You don't like Jude because you see yourself. 

They did turn me down for a Rhodes scholarship and I'm still a bit bitter about it, so you may have a point.
 

I loved TCoMC (my first RoF name was inspired by it!). Also a big fan of The Adventures of Huckleberry Finn, Treasure Island, To Kill A Mockingbird, and One Hundred Years of Solitude. 

Tolstoy and Dostoevsky are just too bleak and slow for me.

Vanity Fair is a great read. Anna Karenina is bleak but sweeps you in. If you're going in for the Russians I prefer W&P, Dr Zhivago, and Quiet Flows the Don. Honestly it's getting too warm for them though, they are winter books imo. 

Can't be bothered with Hardy, don't find it enjoyable. 

Snowfoxberry - thank you.  War & Peace is on my list.  I know it will be hard-going but, I will do it lying on my chair in the back garden.

I may not say the same thing in October.  But, I do love the Russian writers.

Anyone who disses Hardy is a wrong’un.

On the Ruskis - Crime and Punishment is the correct answer, but Anna Karenina and the Bros K run it close. W&P needs the sort of discretionary time most of us don’t have. 

Crime and Punishment is a different type of book, it's good but it's less of a novel. It feels like hard work that is rewarding, rather than a story you can get lost in. Ditto the Brothers K. 
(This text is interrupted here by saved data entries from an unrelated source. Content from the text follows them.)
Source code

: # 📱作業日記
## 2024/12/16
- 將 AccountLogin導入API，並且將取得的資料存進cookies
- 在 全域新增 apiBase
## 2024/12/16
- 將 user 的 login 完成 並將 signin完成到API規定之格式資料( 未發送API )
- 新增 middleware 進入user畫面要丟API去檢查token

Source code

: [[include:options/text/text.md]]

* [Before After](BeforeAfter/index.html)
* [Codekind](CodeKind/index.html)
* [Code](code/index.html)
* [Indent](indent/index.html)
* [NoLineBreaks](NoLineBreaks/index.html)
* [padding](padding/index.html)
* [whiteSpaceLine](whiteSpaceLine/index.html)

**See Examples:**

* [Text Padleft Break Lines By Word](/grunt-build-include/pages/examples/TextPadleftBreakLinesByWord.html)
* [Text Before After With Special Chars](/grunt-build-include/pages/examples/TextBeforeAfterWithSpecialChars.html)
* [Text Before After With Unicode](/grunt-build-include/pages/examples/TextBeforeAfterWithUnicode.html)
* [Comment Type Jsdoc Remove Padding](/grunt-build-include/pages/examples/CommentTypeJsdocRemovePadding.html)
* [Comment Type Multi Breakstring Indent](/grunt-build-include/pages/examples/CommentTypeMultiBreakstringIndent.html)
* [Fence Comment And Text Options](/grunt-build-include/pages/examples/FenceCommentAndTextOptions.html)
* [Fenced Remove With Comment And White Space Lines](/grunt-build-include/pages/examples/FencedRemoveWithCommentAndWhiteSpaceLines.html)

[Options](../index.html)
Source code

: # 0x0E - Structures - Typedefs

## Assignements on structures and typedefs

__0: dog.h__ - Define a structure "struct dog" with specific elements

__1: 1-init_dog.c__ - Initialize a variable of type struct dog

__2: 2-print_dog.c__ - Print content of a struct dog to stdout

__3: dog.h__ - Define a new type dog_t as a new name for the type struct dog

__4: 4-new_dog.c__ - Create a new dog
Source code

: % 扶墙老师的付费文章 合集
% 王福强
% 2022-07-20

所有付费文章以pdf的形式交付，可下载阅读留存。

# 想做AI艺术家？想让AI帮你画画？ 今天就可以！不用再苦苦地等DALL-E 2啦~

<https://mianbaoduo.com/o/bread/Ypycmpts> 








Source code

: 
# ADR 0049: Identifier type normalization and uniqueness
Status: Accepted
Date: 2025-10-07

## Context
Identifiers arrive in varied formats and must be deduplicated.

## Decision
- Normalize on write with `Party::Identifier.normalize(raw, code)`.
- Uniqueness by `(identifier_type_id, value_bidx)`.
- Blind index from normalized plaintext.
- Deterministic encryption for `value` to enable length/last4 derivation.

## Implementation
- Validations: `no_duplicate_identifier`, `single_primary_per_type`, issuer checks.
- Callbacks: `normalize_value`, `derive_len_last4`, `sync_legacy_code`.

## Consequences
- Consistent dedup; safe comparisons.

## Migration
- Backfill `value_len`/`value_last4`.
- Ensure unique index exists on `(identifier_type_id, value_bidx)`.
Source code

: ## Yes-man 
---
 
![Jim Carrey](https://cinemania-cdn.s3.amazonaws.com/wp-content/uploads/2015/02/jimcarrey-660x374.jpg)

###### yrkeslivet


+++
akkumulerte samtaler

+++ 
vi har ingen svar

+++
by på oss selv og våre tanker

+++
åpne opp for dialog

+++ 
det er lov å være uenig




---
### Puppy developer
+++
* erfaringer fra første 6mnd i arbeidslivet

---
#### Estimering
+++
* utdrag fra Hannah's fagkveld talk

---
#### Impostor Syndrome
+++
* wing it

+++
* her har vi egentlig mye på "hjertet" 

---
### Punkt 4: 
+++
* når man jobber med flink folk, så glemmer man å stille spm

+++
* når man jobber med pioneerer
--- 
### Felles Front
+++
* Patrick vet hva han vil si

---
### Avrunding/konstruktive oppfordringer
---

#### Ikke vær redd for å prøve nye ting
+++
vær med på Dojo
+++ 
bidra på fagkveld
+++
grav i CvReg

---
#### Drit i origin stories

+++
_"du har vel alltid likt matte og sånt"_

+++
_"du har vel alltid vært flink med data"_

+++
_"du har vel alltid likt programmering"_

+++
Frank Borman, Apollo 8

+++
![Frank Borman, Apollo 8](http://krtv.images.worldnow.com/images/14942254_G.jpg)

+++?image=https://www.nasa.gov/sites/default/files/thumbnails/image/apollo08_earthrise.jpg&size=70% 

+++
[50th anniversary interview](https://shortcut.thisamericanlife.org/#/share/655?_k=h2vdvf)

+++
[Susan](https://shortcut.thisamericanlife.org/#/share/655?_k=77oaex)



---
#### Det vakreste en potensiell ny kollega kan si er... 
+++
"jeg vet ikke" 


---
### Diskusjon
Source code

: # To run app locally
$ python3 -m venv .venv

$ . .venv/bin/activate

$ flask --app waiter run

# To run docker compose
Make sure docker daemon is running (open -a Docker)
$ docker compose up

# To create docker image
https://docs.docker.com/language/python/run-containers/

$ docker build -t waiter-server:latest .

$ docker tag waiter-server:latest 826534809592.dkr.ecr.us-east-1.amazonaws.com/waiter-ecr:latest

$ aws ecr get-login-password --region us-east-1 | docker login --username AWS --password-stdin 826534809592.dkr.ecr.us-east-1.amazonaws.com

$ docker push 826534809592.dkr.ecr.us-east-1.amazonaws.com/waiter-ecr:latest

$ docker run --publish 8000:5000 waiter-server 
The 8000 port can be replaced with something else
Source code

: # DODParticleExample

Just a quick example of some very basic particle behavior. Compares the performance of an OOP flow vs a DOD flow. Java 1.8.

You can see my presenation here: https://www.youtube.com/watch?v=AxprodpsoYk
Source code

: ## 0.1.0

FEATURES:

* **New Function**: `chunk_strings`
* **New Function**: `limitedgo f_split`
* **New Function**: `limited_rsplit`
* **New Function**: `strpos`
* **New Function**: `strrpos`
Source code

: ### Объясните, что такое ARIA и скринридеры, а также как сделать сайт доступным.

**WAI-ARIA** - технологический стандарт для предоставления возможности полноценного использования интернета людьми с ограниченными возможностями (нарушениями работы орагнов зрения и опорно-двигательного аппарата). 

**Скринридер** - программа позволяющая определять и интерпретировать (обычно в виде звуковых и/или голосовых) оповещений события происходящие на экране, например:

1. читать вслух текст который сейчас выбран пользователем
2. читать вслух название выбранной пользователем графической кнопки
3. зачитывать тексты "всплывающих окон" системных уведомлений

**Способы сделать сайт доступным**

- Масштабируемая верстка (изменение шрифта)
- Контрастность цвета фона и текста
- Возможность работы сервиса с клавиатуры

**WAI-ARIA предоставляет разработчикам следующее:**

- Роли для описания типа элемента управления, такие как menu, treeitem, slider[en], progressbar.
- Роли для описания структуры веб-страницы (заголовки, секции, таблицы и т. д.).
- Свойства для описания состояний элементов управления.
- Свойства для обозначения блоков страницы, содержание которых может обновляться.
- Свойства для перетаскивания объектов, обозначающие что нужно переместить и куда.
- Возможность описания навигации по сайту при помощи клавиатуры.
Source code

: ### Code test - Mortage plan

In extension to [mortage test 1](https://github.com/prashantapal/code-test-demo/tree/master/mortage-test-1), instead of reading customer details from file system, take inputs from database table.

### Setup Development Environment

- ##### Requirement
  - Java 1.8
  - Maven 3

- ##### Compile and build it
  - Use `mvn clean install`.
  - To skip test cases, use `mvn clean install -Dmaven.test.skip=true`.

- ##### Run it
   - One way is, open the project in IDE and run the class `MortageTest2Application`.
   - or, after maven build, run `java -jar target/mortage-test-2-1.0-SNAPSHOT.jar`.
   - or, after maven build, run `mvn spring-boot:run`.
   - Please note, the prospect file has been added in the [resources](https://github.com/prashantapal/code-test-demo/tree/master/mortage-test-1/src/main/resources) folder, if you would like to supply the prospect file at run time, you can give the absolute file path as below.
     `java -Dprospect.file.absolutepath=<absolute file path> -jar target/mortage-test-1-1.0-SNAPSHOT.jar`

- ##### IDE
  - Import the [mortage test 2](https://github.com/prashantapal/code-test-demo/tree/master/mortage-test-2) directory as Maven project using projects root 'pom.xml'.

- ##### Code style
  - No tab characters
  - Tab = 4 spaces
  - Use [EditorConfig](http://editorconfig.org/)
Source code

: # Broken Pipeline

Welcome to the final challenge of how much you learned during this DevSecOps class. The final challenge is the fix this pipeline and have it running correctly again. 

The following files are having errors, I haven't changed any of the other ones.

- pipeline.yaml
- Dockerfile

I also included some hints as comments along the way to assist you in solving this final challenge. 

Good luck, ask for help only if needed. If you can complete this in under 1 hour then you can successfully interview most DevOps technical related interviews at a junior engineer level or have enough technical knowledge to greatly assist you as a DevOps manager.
If you've finished War and Peace and are at a loose end try Hardy's The Dynasts. An Epic drama of the war with Napoleon In Three Parts, Nineteen Acts and Thirty Scenes. It couldn't really be staged. The detailed stage directions set the scene like a novel. More of a screenplay but then you'd lose the writing. The reader is given a bird's eye view. Would need CGI.